Foxy asks whether it’s possible to have a 3*3 magic square all of whose entries are square integers. It’s fairly elementary to show that in a 3*3 magic square, the common sum is three times the middle entry. So let’s say the entries of the magic square go [a^2, b^2, c^2; d^2, e^2; f^2; g^2, q^2, h^2]; we want to have, for example, a^2 + h^2 = 2e^2.
This alone is very restrictive, since it requires (a^2, e^2, h^2) to be an arithmetic sequence, a sufficiently special situation that unless a = e = h, the next term in the sequence will never be a square (no, I can’t prove it; I’ve tried). So to find such magic squares whose entries are not all the same, it makes sense to start bashing through the Diophantine equation a^2 + h^2 = 2e^2.
First, the easy part: we can assume a, e, and h are coprime; otherwise, divide by their greatest common divisor. If e is even, then 2e^2 is divisible by 8, in which case it’s impossible for a and h to be odd since odd squares are equivalent to 1 mod 8, so that a and h are even and the three numbers are not coprime. So e is odd, from which it’s easy to show that so are a and h.
Now, when we have sums of two squares, the most natural environment to study divisibility is Z[i], the ring of Gaussian integers. We get (a + hi)(a – hi) = 2e^2. As a and h are odd, a (+/-) hi is not divisible by 2, so both a + hi and a – hi must be divisible by 1 + i. That condition isn’t a problem: (a + hi)/(1 + i) = (a + hi)(1 – i)/2 = (a + h)/2 + i(h – a)/2, and similarly (a – hi)/(1 – i) = (a + h)/2 + i(a – h)/2.
It now makes sense to write x = (a + h)/2, y = (a – h)/2. Conversely, a = x + y and h = x – y; as a and h are odd, this means that x and y have opposite parities. Since dividing once by 1 + i and once by 1 – i factors out 2 on the right-hand side, this turns the equation into (x + iy)(x – iy) = e^2, or x^2 + y^2 = e^2.
Here is where things get nightmarishly complicated. Any common factor of x and y divides a, e, and h, so x, y, and e are coprime. Consider the primes of Z[i] that divide x + iy; none can be in Z because that would imply a common factor of x and y. But all primes in Z[i] that have no associate in Z have norm equivalent to 1 or 2 mod 4, where here 1 + i is impossible because 1 + i divides x + iy iff x and y have the same parity. So right off the bat, e is the product of primes equivalent to 1 mod 4.
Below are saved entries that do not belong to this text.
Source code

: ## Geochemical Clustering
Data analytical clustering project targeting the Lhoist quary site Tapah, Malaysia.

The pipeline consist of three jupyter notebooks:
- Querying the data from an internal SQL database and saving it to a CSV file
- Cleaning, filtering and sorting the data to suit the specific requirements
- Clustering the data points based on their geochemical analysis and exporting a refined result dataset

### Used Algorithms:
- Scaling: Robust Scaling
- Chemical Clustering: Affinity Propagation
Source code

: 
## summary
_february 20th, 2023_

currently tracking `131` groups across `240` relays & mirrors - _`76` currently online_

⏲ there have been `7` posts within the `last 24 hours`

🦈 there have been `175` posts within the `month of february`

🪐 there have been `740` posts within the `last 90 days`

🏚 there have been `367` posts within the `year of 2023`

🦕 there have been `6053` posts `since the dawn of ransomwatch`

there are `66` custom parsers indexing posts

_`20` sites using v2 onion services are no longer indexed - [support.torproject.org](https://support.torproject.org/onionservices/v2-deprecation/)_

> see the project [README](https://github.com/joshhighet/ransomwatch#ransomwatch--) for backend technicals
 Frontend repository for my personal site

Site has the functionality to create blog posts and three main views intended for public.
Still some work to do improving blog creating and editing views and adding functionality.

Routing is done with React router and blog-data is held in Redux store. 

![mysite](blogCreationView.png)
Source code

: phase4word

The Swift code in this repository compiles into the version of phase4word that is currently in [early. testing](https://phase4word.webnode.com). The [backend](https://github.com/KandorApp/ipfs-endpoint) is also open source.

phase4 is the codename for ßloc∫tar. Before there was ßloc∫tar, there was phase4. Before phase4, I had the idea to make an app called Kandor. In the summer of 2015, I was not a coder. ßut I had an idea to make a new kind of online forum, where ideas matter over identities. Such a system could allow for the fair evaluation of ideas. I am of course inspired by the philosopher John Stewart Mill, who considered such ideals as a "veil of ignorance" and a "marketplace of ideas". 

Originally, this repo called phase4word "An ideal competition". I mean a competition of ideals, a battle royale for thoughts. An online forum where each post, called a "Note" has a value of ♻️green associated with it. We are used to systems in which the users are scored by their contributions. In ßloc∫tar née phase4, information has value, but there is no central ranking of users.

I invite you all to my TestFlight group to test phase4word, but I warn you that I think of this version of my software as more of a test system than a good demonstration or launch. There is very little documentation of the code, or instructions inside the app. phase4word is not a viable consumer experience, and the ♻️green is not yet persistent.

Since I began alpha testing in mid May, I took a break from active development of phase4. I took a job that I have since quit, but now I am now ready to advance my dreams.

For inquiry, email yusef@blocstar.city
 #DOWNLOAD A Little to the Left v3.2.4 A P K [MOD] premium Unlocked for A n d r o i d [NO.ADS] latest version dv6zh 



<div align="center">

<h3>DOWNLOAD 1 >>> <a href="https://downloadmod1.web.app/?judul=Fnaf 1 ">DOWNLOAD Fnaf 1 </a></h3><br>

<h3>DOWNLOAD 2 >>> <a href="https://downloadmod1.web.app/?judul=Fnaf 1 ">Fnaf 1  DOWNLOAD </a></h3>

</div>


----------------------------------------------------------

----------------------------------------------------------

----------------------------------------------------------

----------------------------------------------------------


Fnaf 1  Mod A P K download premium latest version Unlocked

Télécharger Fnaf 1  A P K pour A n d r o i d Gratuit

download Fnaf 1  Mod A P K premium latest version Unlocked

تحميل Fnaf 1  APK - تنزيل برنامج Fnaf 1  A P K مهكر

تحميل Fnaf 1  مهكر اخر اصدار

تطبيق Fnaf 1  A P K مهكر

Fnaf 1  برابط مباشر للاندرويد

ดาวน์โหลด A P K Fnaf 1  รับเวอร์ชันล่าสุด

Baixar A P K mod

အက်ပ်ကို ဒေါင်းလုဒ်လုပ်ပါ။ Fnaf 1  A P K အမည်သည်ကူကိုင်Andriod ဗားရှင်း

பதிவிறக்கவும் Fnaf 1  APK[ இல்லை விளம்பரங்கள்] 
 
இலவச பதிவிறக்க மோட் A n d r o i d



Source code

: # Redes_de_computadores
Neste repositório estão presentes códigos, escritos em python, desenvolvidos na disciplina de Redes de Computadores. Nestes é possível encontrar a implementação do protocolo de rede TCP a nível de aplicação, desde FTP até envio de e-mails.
Further, each distinct prime factor after the first of e gives exactly two choices of x and y. To see what I mean, first consider the case when e is prime. Then e = (r + is)(r – is), so e^2 = (r + is)(r – is)(r + is)(r – is). There are two ways of grouping them into x and y, but the one that sends the first two to x + iy factors e^2 as e*e, i.e. x = e and y = 0. Hence there’s only one way, the one that sends (r + is)^2 to x + iy. If e is divisible by an additional prime and breaks as (r1 + is1)(r1 – is1)(r2 + is2)(r2 – is2) then once the decision to send (r1 + is1)^2 to x + iy has been made, it’s possible to send (r2 + is2)^2 or (r2 – is2)^2 to x + iy. This easily generalizes to further prime factors, but not to repeated factors.
This means that e can’t be prime because then the eight elements of the magic square around it will all be either a^2 or h^2, making it impossible for the other magic square conditions to hold. Now, using capital letters to denote squares, we get that the magic square is [A, B, 3E - A - B; 4E - 2A - B, E, 2A + B - 2E; A + B - E, 2E - B, 2E - A].
The above considerations show that E must be divisible only by primes equivalent to 1 mod 4 because it’s sandwiched between A and 2E – A. But by the same token, 2E – A is sandwiched between 4E – 2A – B and B, so it must similarly be divisible only by primes equivalent to 1 mod 4; similar considerations apply to A, which is sandwiched between 2A + B – 2E and 2E – B.